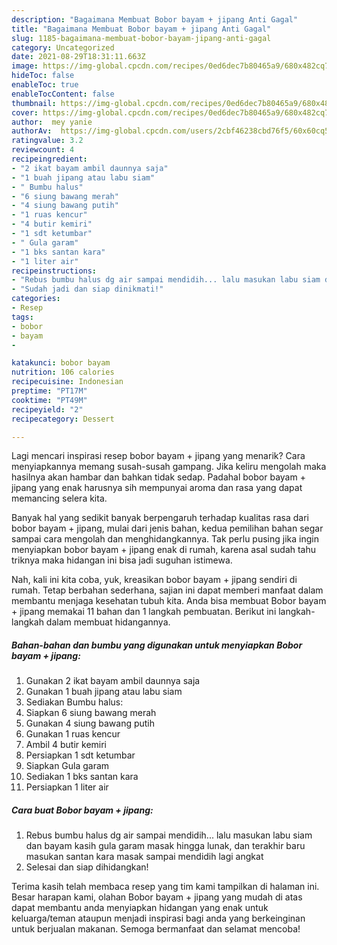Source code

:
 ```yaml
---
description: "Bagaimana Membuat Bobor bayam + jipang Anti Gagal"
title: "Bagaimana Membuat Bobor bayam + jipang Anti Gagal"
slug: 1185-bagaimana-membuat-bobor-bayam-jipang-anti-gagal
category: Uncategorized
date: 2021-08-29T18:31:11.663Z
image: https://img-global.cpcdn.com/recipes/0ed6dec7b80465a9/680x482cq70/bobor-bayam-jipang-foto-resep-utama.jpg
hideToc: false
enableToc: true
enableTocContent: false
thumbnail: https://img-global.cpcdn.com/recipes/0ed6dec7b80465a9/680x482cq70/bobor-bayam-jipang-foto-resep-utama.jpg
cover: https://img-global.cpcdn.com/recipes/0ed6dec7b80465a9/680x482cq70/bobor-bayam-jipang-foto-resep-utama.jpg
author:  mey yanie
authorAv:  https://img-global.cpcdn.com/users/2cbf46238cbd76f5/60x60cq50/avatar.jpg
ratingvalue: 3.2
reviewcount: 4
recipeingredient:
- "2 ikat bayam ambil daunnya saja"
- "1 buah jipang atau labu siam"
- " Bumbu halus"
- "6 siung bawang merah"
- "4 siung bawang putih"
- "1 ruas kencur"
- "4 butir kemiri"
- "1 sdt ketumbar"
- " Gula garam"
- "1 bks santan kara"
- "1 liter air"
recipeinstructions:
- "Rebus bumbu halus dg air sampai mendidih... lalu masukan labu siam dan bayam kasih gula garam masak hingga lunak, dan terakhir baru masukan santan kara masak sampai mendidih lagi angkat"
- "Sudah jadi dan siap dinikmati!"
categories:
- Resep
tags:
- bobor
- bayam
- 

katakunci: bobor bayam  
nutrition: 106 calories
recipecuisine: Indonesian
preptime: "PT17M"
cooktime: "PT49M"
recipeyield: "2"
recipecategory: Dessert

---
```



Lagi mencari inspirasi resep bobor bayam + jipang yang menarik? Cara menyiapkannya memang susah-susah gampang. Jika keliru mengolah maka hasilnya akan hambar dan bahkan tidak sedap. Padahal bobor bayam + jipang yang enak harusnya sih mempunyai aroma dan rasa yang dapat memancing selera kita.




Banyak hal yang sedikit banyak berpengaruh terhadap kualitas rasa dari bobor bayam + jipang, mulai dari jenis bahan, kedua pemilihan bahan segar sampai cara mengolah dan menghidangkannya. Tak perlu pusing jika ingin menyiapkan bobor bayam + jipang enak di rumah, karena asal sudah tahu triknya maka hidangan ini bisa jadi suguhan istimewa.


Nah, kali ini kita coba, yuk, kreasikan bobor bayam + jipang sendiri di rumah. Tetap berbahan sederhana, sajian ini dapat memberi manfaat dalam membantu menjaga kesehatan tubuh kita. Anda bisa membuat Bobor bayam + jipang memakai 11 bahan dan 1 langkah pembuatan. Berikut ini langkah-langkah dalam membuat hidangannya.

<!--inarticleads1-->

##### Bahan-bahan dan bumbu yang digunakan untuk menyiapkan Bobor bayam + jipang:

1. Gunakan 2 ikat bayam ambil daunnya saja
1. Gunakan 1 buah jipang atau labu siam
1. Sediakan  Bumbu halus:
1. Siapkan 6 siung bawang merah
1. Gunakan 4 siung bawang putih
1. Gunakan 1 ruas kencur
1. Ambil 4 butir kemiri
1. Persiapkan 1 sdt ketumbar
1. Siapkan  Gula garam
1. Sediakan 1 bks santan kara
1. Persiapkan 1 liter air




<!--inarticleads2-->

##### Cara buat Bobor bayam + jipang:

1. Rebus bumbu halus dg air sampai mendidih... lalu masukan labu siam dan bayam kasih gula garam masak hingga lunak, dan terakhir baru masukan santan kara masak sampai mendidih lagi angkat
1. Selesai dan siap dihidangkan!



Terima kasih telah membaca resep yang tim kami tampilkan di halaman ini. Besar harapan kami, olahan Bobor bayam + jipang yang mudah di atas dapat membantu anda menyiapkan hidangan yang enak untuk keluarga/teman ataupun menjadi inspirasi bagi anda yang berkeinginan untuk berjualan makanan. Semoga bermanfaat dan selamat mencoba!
- - - -
Exercise objective: Reprint exactly the lines above that start at the one with "Banyak hal yang" and end at the one with "1. Selesai dan siap dihidangkan!", keeping both and adding none.

Response to this task:
Banyak hal yang sedikit banyak berpengaruh terhadap kualitas rasa dari bobor bayam + jipang, mulai dari jenis bahan, kedua pemilihan bahan segar sampai cara mengolah dan menghidangkannya. Tak perlu pusing jika ingin menyiapkan bobor bayam + jipang enak di rumah, karena asal sudah tahu triknya maka hidangan ini bisa jadi suguhan istimewa.


Nah, kali ini kita coba, yuk, kreasikan bobor bayam + jipang sendiri di rumah. Tetap berbahan sederhana, sajian ini dapat memberi manfaat dalam membantu menjaga kesehatan tubuh kita. Anda bisa membuat Bobor bayam + jipang memakai 11 bahan dan 1 langkah pembuatan. Berikut ini langkah-langkah dalam membuat hidangannya.

<!--inarticleads1-->

##### Bahan-bahan dan bumbu yang digunakan untuk menyiapkan Bobor bayam + jipang:

1. Gunakan 2 ikat bayam ambil daunnya saja
1. Gunakan 1 buah jipang atau labu siam
1. Sediakan  Bumbu halus:
1. Siapkan 6 siung bawang merah
1. Gunakan 4 siung bawang putih
1. Gunakan 1 ruas kencur
1. Ambil 4 butir kemiri
1. Persiapkan 1 sdt ketumbar
1. Siapkan  Gula garam
1. Sediakan 1 bks santan kara
1. Persiapkan 1 liter air




<!--inarticleads2-->

##### Cara buat Bobor bayam + jipang:

1. Rebus bumbu halus dg air sampai mendidih... lalu masukan labu siam dan bayam kasih gula garam masak hingga lunak, dan terakhir baru masukan santan kara masak sampai mendidih lagi angkat
1. Selesai dan siap dihidangkan!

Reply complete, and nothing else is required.